■ **What needs to be done**:
Could you retype every line of the data underneath without altering anything?

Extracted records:
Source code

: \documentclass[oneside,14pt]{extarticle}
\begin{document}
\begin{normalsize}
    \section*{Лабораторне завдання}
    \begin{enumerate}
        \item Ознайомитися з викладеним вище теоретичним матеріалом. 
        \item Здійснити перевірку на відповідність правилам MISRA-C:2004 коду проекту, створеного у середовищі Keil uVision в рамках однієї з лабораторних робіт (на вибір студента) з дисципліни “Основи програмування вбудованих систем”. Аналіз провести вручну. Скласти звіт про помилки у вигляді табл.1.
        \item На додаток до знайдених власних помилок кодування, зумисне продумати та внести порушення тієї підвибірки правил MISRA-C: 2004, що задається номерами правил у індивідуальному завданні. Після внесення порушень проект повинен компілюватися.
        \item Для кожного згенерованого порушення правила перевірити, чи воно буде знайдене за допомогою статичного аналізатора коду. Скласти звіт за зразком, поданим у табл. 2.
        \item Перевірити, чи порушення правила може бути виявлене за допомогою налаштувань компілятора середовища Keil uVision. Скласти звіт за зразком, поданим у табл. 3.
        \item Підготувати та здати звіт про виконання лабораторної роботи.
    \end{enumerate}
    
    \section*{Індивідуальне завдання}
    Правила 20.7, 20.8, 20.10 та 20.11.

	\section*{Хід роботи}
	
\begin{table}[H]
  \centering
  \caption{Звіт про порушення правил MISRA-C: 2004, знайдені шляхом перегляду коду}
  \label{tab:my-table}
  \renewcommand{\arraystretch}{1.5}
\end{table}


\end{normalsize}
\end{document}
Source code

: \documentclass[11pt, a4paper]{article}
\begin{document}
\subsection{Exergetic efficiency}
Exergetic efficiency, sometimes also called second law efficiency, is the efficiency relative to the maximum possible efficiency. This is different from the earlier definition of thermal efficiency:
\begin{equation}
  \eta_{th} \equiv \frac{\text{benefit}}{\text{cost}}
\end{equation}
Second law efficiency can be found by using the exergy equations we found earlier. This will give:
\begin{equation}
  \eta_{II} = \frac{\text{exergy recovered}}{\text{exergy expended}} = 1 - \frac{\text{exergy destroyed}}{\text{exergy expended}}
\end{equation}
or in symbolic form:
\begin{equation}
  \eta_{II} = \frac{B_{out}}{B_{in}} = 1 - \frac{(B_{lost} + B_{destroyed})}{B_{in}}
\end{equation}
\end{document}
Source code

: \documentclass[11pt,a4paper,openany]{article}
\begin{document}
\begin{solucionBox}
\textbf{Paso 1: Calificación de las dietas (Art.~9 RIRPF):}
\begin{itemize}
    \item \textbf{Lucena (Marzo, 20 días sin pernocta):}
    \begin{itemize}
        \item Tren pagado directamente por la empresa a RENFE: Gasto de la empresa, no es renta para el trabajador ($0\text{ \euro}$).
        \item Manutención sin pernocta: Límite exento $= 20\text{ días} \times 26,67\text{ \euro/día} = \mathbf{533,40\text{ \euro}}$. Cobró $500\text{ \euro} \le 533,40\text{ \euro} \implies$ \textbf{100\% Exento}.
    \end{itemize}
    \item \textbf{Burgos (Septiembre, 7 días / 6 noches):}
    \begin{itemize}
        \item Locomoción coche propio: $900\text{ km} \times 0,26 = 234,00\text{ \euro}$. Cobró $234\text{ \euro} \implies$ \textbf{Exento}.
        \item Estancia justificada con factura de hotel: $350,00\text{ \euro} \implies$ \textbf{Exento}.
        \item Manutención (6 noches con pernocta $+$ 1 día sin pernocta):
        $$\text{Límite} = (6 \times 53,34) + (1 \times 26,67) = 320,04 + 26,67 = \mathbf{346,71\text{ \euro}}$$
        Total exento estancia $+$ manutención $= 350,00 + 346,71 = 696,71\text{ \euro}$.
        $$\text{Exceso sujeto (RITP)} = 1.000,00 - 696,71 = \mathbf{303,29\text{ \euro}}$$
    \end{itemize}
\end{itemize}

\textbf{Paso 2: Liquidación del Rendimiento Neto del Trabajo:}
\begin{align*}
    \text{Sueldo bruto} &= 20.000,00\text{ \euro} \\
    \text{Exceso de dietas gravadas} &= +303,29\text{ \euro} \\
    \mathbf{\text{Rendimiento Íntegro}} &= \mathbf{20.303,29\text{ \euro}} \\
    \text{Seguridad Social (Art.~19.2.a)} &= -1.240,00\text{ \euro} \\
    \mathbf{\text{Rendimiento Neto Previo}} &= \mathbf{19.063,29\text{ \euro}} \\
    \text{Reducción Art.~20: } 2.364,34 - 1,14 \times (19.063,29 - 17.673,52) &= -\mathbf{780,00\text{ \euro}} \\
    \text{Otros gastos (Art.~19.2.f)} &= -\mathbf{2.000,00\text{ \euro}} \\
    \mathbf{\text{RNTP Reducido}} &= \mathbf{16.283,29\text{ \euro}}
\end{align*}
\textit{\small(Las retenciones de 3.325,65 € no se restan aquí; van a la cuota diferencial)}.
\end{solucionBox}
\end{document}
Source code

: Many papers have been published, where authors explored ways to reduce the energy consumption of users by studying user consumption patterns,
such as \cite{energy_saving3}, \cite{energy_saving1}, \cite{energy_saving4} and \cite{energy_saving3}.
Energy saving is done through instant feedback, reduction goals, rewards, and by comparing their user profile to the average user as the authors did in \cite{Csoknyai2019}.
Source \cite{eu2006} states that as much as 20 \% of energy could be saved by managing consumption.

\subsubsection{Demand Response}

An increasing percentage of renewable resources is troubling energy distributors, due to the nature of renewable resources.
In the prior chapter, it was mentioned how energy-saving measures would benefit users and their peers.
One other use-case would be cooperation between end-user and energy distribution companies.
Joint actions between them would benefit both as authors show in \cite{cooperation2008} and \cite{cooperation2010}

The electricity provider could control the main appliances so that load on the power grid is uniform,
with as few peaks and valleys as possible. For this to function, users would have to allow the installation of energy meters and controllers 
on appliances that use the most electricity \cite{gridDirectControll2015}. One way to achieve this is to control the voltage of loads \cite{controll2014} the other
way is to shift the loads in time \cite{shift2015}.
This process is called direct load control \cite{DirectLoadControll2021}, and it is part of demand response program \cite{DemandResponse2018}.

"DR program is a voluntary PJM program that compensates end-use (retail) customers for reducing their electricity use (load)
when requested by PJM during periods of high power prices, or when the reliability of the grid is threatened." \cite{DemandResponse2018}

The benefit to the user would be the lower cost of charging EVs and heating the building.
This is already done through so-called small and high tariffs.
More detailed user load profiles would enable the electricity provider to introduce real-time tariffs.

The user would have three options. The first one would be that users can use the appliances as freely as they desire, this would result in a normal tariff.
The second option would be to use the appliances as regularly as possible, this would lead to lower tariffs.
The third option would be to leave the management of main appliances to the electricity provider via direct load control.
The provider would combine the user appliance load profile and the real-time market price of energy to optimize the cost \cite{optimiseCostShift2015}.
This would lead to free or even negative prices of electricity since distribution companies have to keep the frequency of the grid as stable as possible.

■ **Output**:
Source code

: \documentclass[oneside,14pt]{extarticle}
\begin{document}
\begin{normalsize}
    \section*{Лабораторне завдання}
    \begin{enumerate}
        \item Ознайомитися з викладеним вище теоретичним матеріалом. 
        \item Здійснити перевірку на відповідність правилам MISRA-C:2004 коду проекту, створеного у середовищі Keil uVision в рамках однієї з лабораторних робіт (на вибір студента) з дисципліни “Основи програмування вбудованих систем”. Аналіз провести вручну. Скласти звіт про помилки у вигляді табл.1.
        \item На додаток до знайдених власних помилок кодування, зумисне продумати та внести порушення тієї підвибірки правил MISRA-C: 2004, що задається номерами правил у індивідуальному завданні. Після внесення порушень проект повинен компілюватися.
        \item Для кожного згенерованого порушення правила перевірити, чи воно буде знайдене за допомогою статичного аналізатора коду. Скласти звіт за зразком, поданим у табл. 2.
        \item Перевірити, чи порушення правила може бути виявлене за допомогою налаштувань компілятора середовища Keil uVision. Скласти звіт за зразком, поданим у табл. 3.
        \item Підготувати та здати звіт про виконання лабораторної роботи.
    \end{enumerate}
    
    \section*{Індивідуальне завдання}
    Правила 20.7, 20.8, 20.10 та 20.11.

	\section*{Хід роботи}
	
\begin{table}[H]
  \centering
  \caption{Звіт про порушення правил MISRA-C: 2004, знайдені шляхом перегляду коду}
  \label{tab:my-table}
  \renewcommand{\arraystretch}{1.5}
\end{table}


\end{normalsize}
\end{document}
Source code

: \documentclass[11pt, a4paper]{article}
\begin{document}
\subsection{Exergetic efficiency}
Exergetic efficiency, sometimes also called second law efficiency, is the efficiency relative to the maximum possible efficiency. This is different from the earlier definition of thermal efficiency:
\begin{equation}
  \eta_{th} \equiv \frac{\text{benefit}}{\text{cost}}
\end{equation}
Second law efficiency can be found by using the exergy equations we found earlier. This will give:
\begin{equation}
  \eta_{II} = \frac{\text{exergy recovered}}{\text{exergy expended}} = 1 - \frac{\text{exergy destroyed}}{\text{exergy expended}}
\end{equation}
or in symbolic form:
\begin{equation}
  \eta_{II} = \frac{B_{out}}{B_{in}} = 1 - \frac{(B_{lost} + B_{destroyed})}{B_{in}}
\end{equation}
\end{document}
Source code

: \documentclass[11pt,a4paper,openany]{article}
\begin{document}
\begin{solucionBox}
\textbf{Paso 1: Calificación de las dietas (Art.~9 RIRPF):}
\begin{itemize}
    \item \textbf{Lucena (Marzo, 20 días sin pernocta):}
    \begin{itemize}
        \item Tren pagado directamente por la empresa a RENFE: Gasto de la empresa, no es renta para el trabajador ($0\text{ \euro}$).
        \item Manutención sin pernocta: Límite exento $= 20\text{ días} \times 26,67\text{ \euro/día} = \mathbf{533,40\text{ \euro}}$. Cobró $500\text{ \euro} \le 533,40\text{ \euro} \implies$ \textbf{100\% Exento}.
    \end{itemize}
    \item \textbf{Burgos (Septiembre, 7 días / 6 noches):}
    \begin{itemize}
        \item Locomoción coche propio: $900\text{ km} \times 0,26 = 234,00\text{ \euro}$. Cobró $234\text{ \euro} \implies$ \textbf{Exento}.
        \item Estancia justificada con factura de hotel: $350,00\text{ \euro} \implies$ \textbf{Exento}.
        \item Manutención (6 noches con pernocta $+$ 1 día sin pernocta):
        $$\text{Límite} = (6 \times 53,34) + (1 \times 26,67) = 320,04 + 26,67 = \mathbf{346,71\text{ \euro}}$$
        Total exento estancia $+$ manutención $= 350,00 + 346,71 = 696,71\text{ \euro}$.
        $$\text{Exceso sujeto (RITP)} = 1.000,00 - 696,71 = \mathbf{303,29\text{ \euro}}$$
    \end{itemize}
\end{itemize}

\textbf{Paso 2: Liquidación del Rendimiento Neto del Trabajo:}
\begin{align*}
    \text{Sueldo bruto} &= 20.000,00\text{ \euro} \\
    \text{Exceso de dietas gravadas} &= +303,29\text{ \euro} \\
    \mathbf{\text{Rendimiento Íntegro}} &= \mathbf{20.303,29\text{ \euro}} \\
    \text{Seguridad Social (Art.~19.2.a)} &= -1.240,00\text{ \euro} \\
    \mathbf{\text{Rendimiento Neto Previo}} &= \mathbf{19.063,29\text{ \euro}} \\
    \text{Reducción Art.~20: } 2.364,34 - 1,14 \times (19.063,29 - 17.673,52) &= -\mathbf{780,00\text{ \euro}} \\
    \text{Otros gastos (Art.~19.2.f)} &= -\mathbf{2.000,00\text{ \euro}} \\
    \mathbf{\text{RNTP Reducido}} &= \mathbf{16.283,29\text{ \euro}}
\end{align*}
\textit{\small(Las retenciones de 3.325,65 € no se restan aquí; van a la cuota diferencial)}.
\end{solucionBox}
\end{document}
Source code

: Many papers have been published, where authors explored ways to reduce the energy consumption of users by studying user consumption patterns,
such as \cite{energy_saving3}, \cite{energy_saving1}, \cite{energy_saving4} and \cite{energy_saving3}.
Energy saving is done through instant feedback, reduction goals, rewards, and by comparing their user profile to the average user as the authors did in \cite{Csoknyai2019}.
Source \cite{eu2006} states that as much as 20 \% of energy could be saved by managing consumption.

\subsubsection{Demand Response}

An increasing percentage of renewable resources is troubling energy distributors, due to the nature of renewable resources.
In the prior chapter, it was mentioned how energy-saving measures would benefit users and their peers.
One other use-case would be cooperation between end-user and energy distribution companies.
Joint actions between them would benefit both as authors show in \cite{cooperation2008} and \cite{cooperation2010}

The electricity provider could control the main appliances so that load on the power grid is uniform,
with as few peaks and valleys as possible. For this to function, users would have to allow the installation of energy meters and controllers 
on appliances that use the most electricity \cite{gridDirectControll2015}. One way to achieve this is to control the voltage of loads \cite{controll2014} the other
way is to shift the loads in time \cite{shift2015}.
This process is called direct load control \cite{DirectLoadControll2021}, and it is part of demand response program \cite{DemandResponse2018}.

"DR program is a voluntary PJM program that compensates end-use (retail) customers for reducing their electricity use (load)
when requested by PJM during periods of high power prices, or when the reliability of the grid is threatened." \cite{DemandResponse2018}

The benefit to the user would be the lower cost of charging EVs and heating the building.
This is already done through so-called small and high tariffs.
More detailed user load profiles would enable the electricity provider to introduce real-time tariffs.

The user would have three options. The first one would be that users can use the appliances as freely as they desire, this would result in a normal tariff.
The second option would be to use the appliances as regularly as possible, this would lead to lower tariffs.
The third option would be to leave the management of main appliances to the electricity provider via direct load control.
The provider would combine the user appliance load profile and the real-time market price of energy to optimize the cost \cite{optimiseCostShift2015}.
This would lead to free or even negative prices of electricity since distribution companies have to keep the frequency of the grid as stable as possible.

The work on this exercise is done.